Over a thousand sons and daughters of Cuba are arbitrarily and unjustly imprisoned today for exercising their right to free thought and expression in calling for freedom in July 2021. Eleven thousand are jailed for pre-crime in Cuba. The regime jails them for what they might potentially do in the future. Millions of Cubans have gone into exile, and many are barred from returning home by the Castro regime. The Castro regime continues to kill Cubans for standing up for freedom or attempting to flee Cuba to live in freedom. It has criminalized free speech, and jailed artists and independent journalists for exercising their profession.
Ideas expressed below by José Martí are in conflict with Castroism, but are in accord with the democratic Cuba that helped draft the Universal Declaration of Human Rights in 1948, and struggled for a more just and democratic order, but was damaged by Fulgencio Batista after 1952 then systematically destroyed by the Castro brothers after 1959.
“Man loves liberty, even if he does not know that he loves it. He is driven by it and flees from where it does not exist.”
“Freedoms, like privileges, prevail or are imperiled together You cannot harm or strive to achieve one without harming or furthering all.”“Liberty is the right of every man to be honest, to think and to speak without hypocrisy.”
“It is the duty of man to raise up man. One is guilty of all abjection that one does not help to relieve. Only those who spread treachery, fire, and death out of hatred for the prosperity of others are undeserving of pity.”
Martí also criticized the writings of Karl Marx, observing they were antithetical to his own values. If one considers that he wrote, “It is the duty of man to raise up man. One is guilty of all abjection that one does not help to relieve. Only those who spread treachery, fire, and death out of hatred for the prosperity of others are undeserving of pity.” He was a contemporary of Marx who had written in 1849, “We are ruthless and ask no quarter from you.
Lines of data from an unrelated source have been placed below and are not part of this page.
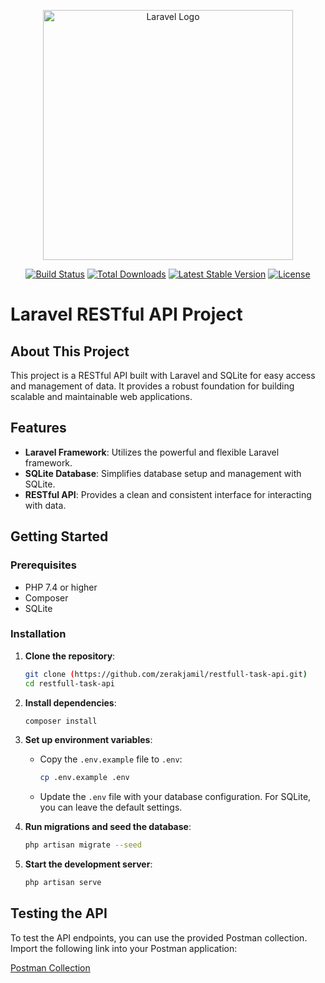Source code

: <p align="center"><a href="https://laravel.com" target="_blank"><img src="https://raw.githubusercontent.com/laravel/art/master/logo-lockup/5%20SVG/2%20CMYK/1%20Full%20Color/laravel-logolockup-cmyk-red.svg" width="400" alt="Laravel Logo"></a></p>

<p align="center">
<a href="https://github.com/laravel/framework/actions"><img src="https://github.com/laravel/framework/workflows/tests/badge.svg" alt="Build Status"></a>
<a href="https://packagist.org/packages/laravel/framework"><img src="https://img.shields.io/packagist/dt/laravel/framework" alt="Total Downloads"></a>
<a href="https://packagist.org/packages/laravel/framework"><img src="https://img.shields.io/packagist/v/laravel/framework" alt="Latest Stable Version"></a>
<a href="https://packagist.org/packages/laravel/framework"><img src="https://img.shields.io/packagist/l/laravel/framework" alt="License"></a>
</p>

# Laravel RESTful API Project

## About This Project

This project is a RESTful API built with Laravel and SQLite for easy access and management of data. It provides a robust foundation for building scalable and maintainable web applications.

## Features

- **Laravel Framework**: Utilizes the powerful and flexible Laravel framework.
- **SQLite Database**: Simplifies database setup and management with SQLite.
- **RESTful API**: Provides a clean and consistent interface for interacting with data.

## Getting Started

### Prerequisites

- PHP 7.4 or higher
- Composer
- SQLite

### Installation

1. **Clone the repository**:
    ```sh
    git clone (https://github.com/zerakjamil/restfull-task-api.git)
    cd restfull-task-api
    ```

2. **Install dependencies**:
    ```sh
    composer install
    ```

3. **Set up environment variables**:
    - Copy the `.env.example` file to `.env`:
        ```sh
        cp .env.example .env
        ```
    - Update the `.env` file with your database configuration. For SQLite, you can leave the default settings.

4. **Run migrations and seed the database**:
    ```sh
    php artisan migrate --seed
    ```

5. **Start the development server**:
    ```sh
    php artisan serve
    ```

## Testing the API

To test the API endpoints, you can use the provided Postman collection. Import the following link into your Postman application:

[Postman Collection](https://api.postman.com/collections/28087875-0f836d0b-0a4a-4b52-b501-06d67d0e793d?access_key=PMAT-01HZPSY6V9H23H52B4SHPTB739)
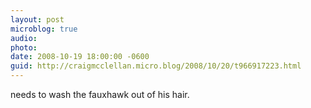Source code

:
 ```yaml
---
layout: post
microblog: true
audio: 
photo: 
date: 2008-10-19 18:00:00 -0600
guid: http://craigmcclellan.micro.blog/2008/10/20/t966917223.html
---
```

needs to wash the fauxhawk out of his hair.
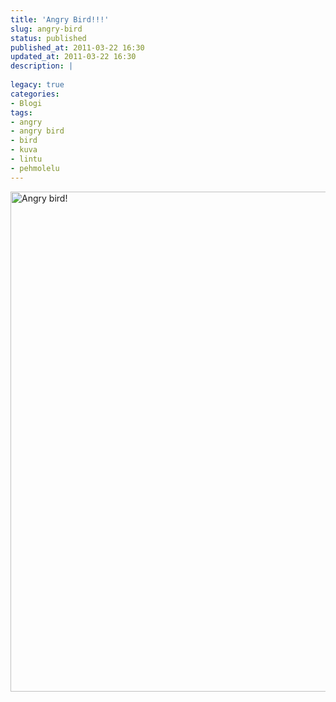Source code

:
 ```yaml
---
title: 'Angry Bird!!!'
slug: angry-bird
status: published
published_at: 2011-03-22 16:30
updated_at: 2011-03-22 16:30
description: |
    
legacy: true
categories:
- Blogi
tags:
- angry
- angry bird
- bird
- kuva
- lintu
- pehmolelu
---
```


<p><a href="http://www.flickr.com/photos/markokaartinen/5549700271/"><img loading="lazy" decoding="async" src="https://live.staticflickr.com/5029/5549700271_1b169d4758_c.jpg" alt="Angry bird!" width="590" height="800" /></a></p>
When our turn comes we shall not disguise our terrorism.” Martí recognized the dangers of Socialism and its doctrine of envy, observing:
“Socialist ideology, like so many others, has two main dangers. One stems from confused and incomplete readings of foreign texts, and the other from the arrogance and hidden rage of those who, in order to climb up in the world, pretend to be frantic defenders of the helpless so as to have shoulders on which to stand.”
Continue reading HERE.
One expects Castro, Inc. to lie, if nothing else because it MUST, as all evil is based on lies. However, its beyond-shameless and spectacularly outrageous co-opting of its antithesis, José Martí, as some sort of precursor is proof positive of its intrinsic perversity and fraudulence. It is also a prime example of its complete lack of class and characteristic opportunism–it will use anyone and anything imaginable for gain.